[[ The data, beginning ]]
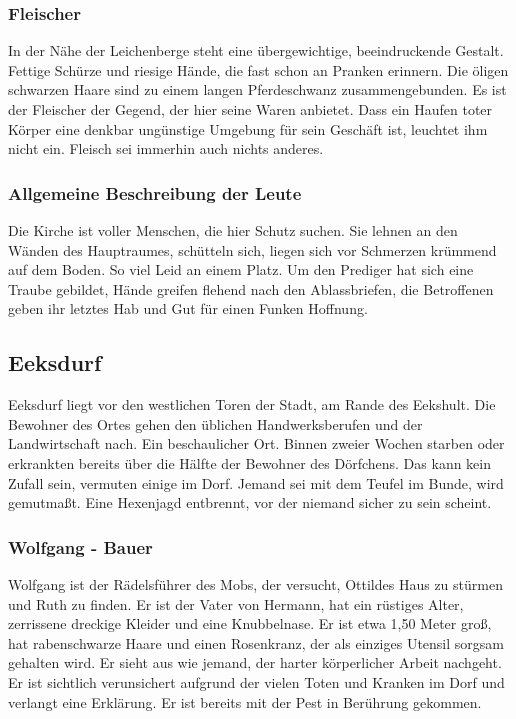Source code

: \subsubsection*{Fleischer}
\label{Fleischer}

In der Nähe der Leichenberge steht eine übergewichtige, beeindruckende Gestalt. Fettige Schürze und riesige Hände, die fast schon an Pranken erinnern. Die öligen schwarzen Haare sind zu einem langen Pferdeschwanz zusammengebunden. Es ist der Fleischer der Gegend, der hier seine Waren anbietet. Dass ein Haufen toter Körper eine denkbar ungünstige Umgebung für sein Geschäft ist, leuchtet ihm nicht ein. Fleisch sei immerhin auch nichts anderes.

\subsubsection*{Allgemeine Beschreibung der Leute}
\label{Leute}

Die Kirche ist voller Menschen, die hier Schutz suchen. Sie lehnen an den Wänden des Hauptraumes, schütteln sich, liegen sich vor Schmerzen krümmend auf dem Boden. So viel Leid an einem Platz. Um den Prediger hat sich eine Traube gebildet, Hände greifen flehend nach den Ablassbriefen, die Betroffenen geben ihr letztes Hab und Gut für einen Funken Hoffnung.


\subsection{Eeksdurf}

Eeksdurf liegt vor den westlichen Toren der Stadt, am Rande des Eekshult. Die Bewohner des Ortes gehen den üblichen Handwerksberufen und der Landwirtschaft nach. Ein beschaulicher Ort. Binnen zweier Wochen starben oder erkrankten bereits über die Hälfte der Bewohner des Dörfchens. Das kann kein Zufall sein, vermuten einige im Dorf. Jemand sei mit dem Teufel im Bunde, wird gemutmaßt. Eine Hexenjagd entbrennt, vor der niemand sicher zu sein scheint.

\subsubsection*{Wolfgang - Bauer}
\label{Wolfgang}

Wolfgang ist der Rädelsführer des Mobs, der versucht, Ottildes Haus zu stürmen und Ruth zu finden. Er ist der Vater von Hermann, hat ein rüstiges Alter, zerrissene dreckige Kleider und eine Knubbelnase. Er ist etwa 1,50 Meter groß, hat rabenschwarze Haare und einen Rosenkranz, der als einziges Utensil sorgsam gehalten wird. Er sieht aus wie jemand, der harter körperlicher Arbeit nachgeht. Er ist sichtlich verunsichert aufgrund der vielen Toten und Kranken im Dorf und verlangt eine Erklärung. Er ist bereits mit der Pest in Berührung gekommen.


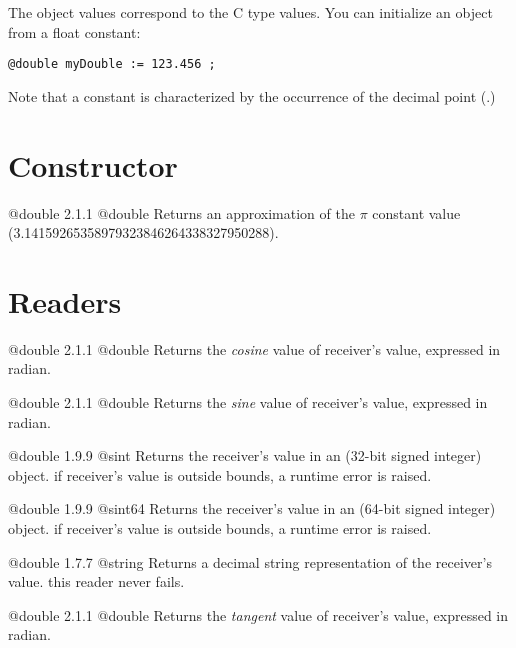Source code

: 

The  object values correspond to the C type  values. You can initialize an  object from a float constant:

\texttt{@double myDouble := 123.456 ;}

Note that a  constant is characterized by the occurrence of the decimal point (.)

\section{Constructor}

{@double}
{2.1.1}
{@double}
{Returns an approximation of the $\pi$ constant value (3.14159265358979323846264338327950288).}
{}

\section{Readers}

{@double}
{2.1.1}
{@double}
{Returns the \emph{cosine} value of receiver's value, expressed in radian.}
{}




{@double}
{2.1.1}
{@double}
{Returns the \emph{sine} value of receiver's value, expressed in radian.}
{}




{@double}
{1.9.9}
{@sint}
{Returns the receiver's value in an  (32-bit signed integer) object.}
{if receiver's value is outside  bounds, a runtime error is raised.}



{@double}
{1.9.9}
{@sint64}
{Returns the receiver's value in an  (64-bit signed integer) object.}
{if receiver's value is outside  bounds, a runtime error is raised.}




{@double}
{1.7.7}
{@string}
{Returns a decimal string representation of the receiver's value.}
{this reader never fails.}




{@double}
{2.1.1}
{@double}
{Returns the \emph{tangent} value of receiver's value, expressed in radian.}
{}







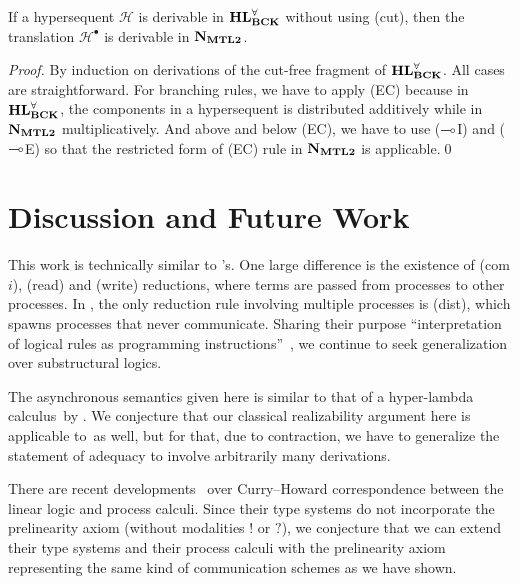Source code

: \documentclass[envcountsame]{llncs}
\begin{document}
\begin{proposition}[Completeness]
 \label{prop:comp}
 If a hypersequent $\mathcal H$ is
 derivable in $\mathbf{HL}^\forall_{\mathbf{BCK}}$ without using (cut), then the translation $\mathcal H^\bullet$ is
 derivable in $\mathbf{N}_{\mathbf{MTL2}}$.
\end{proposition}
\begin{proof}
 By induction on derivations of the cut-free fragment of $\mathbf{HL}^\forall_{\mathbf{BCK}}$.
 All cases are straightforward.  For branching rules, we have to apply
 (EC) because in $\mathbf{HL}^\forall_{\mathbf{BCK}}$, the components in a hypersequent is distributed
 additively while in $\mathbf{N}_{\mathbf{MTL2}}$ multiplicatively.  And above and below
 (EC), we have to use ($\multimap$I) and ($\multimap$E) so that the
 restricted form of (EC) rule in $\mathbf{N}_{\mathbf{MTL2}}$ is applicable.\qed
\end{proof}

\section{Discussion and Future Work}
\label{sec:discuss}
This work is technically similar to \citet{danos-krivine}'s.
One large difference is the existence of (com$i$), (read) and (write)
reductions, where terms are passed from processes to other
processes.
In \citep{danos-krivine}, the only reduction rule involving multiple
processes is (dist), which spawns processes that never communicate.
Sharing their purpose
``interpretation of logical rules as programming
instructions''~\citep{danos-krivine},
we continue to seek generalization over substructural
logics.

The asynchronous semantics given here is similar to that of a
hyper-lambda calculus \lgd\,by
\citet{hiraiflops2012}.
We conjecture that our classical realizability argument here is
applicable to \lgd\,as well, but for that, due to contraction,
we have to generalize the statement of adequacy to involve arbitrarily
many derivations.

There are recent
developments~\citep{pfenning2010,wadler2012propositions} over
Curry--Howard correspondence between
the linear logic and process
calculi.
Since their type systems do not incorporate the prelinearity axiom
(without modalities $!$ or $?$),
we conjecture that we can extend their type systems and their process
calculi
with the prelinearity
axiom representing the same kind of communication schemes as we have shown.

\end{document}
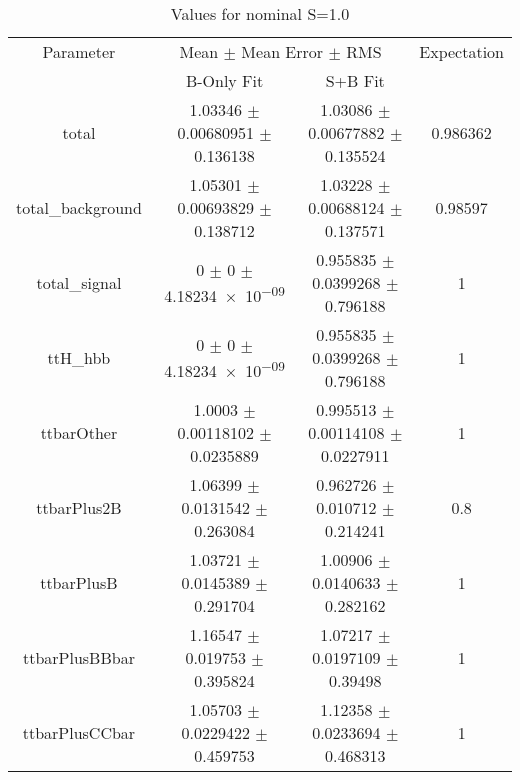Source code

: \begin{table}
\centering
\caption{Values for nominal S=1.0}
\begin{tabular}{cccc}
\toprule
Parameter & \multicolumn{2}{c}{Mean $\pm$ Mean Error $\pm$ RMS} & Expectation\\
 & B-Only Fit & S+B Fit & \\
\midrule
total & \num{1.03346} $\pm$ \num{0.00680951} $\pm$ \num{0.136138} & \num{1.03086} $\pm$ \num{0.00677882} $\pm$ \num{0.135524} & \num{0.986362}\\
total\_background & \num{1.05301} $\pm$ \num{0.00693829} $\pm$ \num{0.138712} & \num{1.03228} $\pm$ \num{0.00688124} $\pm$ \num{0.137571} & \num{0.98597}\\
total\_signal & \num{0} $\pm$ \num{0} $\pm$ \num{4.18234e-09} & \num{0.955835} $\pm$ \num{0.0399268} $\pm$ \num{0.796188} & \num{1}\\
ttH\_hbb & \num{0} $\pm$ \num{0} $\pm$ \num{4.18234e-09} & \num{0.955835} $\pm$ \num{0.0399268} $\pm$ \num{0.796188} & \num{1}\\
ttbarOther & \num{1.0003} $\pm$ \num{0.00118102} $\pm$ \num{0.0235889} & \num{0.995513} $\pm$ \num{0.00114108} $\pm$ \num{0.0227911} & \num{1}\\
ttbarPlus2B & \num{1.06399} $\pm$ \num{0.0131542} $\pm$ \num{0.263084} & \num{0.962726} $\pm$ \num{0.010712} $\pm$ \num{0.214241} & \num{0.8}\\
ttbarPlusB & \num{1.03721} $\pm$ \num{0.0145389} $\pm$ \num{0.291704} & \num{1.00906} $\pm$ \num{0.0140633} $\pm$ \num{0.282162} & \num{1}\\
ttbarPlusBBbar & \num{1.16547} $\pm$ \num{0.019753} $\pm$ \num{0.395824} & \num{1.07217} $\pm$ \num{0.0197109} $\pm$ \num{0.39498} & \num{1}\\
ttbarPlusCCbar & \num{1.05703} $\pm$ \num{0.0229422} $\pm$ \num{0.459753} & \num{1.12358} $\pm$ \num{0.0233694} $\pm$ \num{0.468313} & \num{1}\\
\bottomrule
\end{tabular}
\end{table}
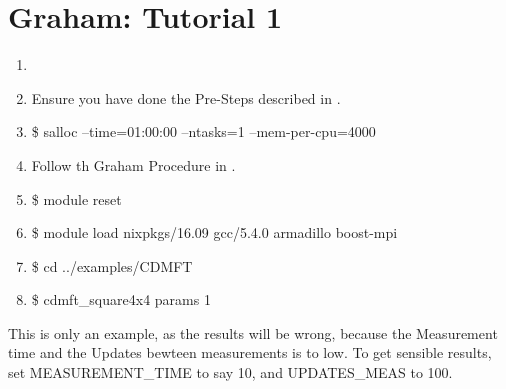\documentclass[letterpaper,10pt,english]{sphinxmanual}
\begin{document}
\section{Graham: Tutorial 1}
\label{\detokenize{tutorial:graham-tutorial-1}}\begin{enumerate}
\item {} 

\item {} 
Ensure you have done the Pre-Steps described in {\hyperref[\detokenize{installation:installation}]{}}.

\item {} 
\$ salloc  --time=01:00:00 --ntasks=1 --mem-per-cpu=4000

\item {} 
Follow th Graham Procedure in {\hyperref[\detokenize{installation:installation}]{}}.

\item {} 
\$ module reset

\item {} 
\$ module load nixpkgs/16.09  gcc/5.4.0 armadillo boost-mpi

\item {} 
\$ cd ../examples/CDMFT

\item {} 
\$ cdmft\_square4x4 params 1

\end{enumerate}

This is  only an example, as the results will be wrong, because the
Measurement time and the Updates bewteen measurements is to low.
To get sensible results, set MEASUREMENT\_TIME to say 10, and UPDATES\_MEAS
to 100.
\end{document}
[[ The data, end ]]
Exercise details → Show a copy of each line from the records above in which the string "conjecture" occurs.

Written answer →
We conjecture that our classical realizability argument here is
we conjecture that we can extend their type systems and their process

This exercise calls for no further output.